Bandung, Putera Sang Surya
Mau punya istri 1, 2, 3, 4, atau lebih, sikap hormat dan sayang kepada istri harus selalu dilakukan. Jangan menganggap istri sebagai “barang” yang bisa diperlakukan seenaknya. Termasuk jika suami membutuhkan istrinya, tidak boleh dengan melakukan perkosaan.

            Akhir-akhir ini timbul kebingungan di masyarakat tentang “larangan untuk memperkosa istri”. Undang-undang ini sebetulnya sudah ada sejak 2004, nggak ada masalah, tetapi diramaikan saat ini bebarengan dengan riuhnya penolakan terhadap RKUHP. Kebingungan itu disebabkan di masyarakat Indonesia kalau sudah terjadi pernikahan, tidak ada itu yang namanya pemerkosaan. Apalagi di kalangan umat Islam diajarkan bahwa istri itu tidak boleh menolak jika suami ingin menyentuhnya. Penolakan yang dilakukan istri terhadap suami menyebabkan Sang Istri dilaknat malaikat dan jelas berdosa besar. Di samping itu, kebingungan itu pun disebabkan masyarakat kita hanya menilai atau memahami sesuatu berdasarkan pengalamannya sendiri dan segala yang terjadi di lingkungannya. Padahal, Indonesia itu dihuni 267 juta penduduk yang memiliki pengalaman dan situasi berbeda-beda. Kerap ada pengalaman hidup yang tidak pernah terlihat dan terdengar oleh masyarakat lain.

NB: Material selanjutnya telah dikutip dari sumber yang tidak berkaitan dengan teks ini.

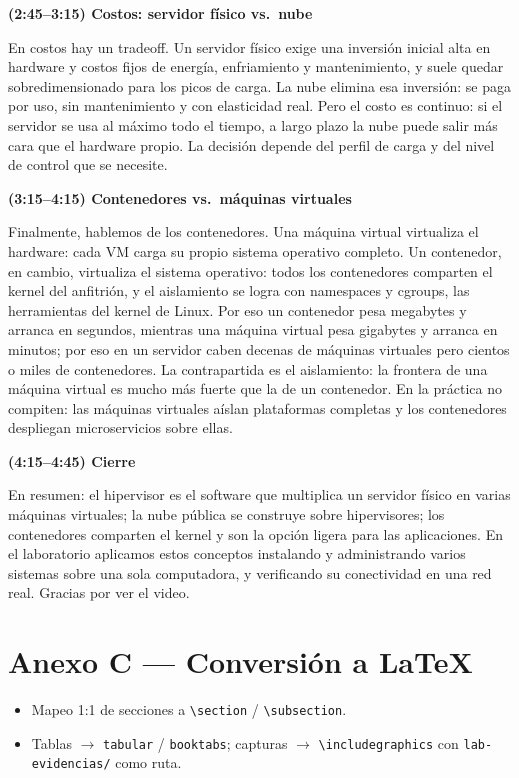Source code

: \documentclass[11pt,a4paper]{report}
\begin{document}
\textbf{(2:45--3:15) Costos: servidor físico vs.\ nube}

En costos hay un tradeoff. Un servidor físico exige una inversión inicial alta en hardware y costos fijos de energía, enfriamiento y mantenimiento, y suele quedar sobredimensionado para los picos de carga. La nube elimina esa inversión: se paga por uso, sin mantenimiento y con elasticidad real. Pero el costo es continuo: si el servidor se usa al máximo todo el tiempo, a largo plazo la nube puede salir más cara que el hardware propio. La decisión depende del perfil de carga y del nivel de control que se necesite.

\textbf{(3:15--4:15) Contenedores vs.\ máquinas virtuales}

Finalmente, hablemos de los contenedores. Una máquina virtual virtualiza el hardware: cada VM carga su propio sistema operativo completo. Un contenedor, en cambio, virtualiza el sistema operativo: todos los contenedores comparten el kernel del anfitrión, y el aislamiento se logra con namespaces y cgroups, las herramientas del kernel de Linux. Por eso un contenedor pesa megabytes y arranca en segundos, mientras una máquina virtual pesa gigabytes y arranca en minutos; por eso en un servidor caben decenas de máquinas virtuales pero cientos o miles de contenedores. La contrapartida es el aislamiento: la frontera de una máquina virtual es mucho más fuerte que la de un contenedor. En la práctica no compiten: las máquinas virtuales aíslan plataformas completas y los contenedores despliegan microservicios sobre ellas.

\textbf{(4:15--4:45) Cierre}

En resumen: el hipervisor es el software que multiplica un servidor físico en varias máquinas virtuales; la nube pública se construye sobre hipervisores; los contenedores comparten el kernel y son la opción ligera para las aplicaciones. En el laboratorio aplicamos estos conceptos instalando y administrando varios sistemas sobre una sola computadora, y verificando su conectividad en una red real. Gracias por ver el video.

\section*{Anexo C --- Conversión a LaTeX}

\begin{itemize}
  \item Mapeo 1:1 de secciones a \texttt{\textbackslash section} / \texttt{\textbackslash subsection}.
  \item Tablas $\rightarrow$ \texttt{tabular} / \texttt{booktabs}; capturas $\rightarrow$ \texttt{\textbackslash includegraphics} con \texttt{lab-evidencias/} como ruta.
\end{itemize}
\end{document}

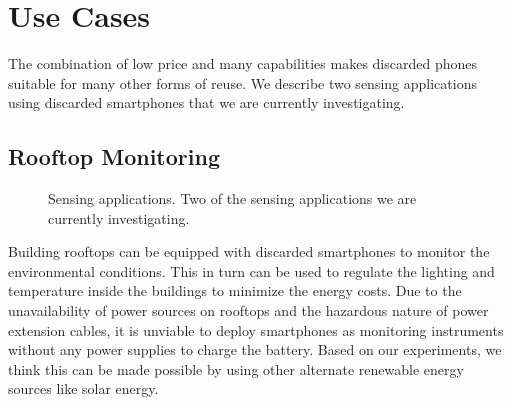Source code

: \section{Use Cases}
\label{sec-usecases}
The combination of low price and many capabilities makes discarded phones
suitable for many other forms of reuse. 
We describe two sensing applications using discarded smartphones that we are
currently investigating.
\subsection{Rooftop Monitoring}
\label{sec-rooftop}
\begin{figure}[t]
  \centering
  \quad


  \vspace*{-0.1in}

  \caption{\small Sensing applications.
  \textnormal{Two of the sensing applications we are currently investigating.}}

  \vspace*{-0.1in}

\end{figure}
Building rooftops can be equipped with discarded smartphones to monitor the
environmental conditions. This in turn can be used to regulate the lighting and
temperature inside the buildings to minimize the energy costs.
Due to the unavailability of power sources on rooftops and the hazardous nature of
power extension cables, it is unviable to deploy smartphones as monitoring
instruments without any power supplies to charge the battery.
Based on our experiments, we think this can be made possible by using other
alternate renewable energy sources like solar energy.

            Salah satu penyebab larangan untuk memperkosa istri adalah sebagaimana yang disampaikan oleh Erma Suryani Ranik, anggota DPR RI yang terlibat langsung dalam penyusunan RKUHP. Banyak masyarakat, terutama perempuan yang melaporkan perkosaan yang dilakukan suaminya terhadap dirinya. Mereka lapor ke lembaga-lembaga perlindungan perempuan. Kemudian, lembaga-lembaga itu lapor ke DPR agar hak-hak perempuan itu bisa terlindungi dan ada pengendalian terhadap suaminya.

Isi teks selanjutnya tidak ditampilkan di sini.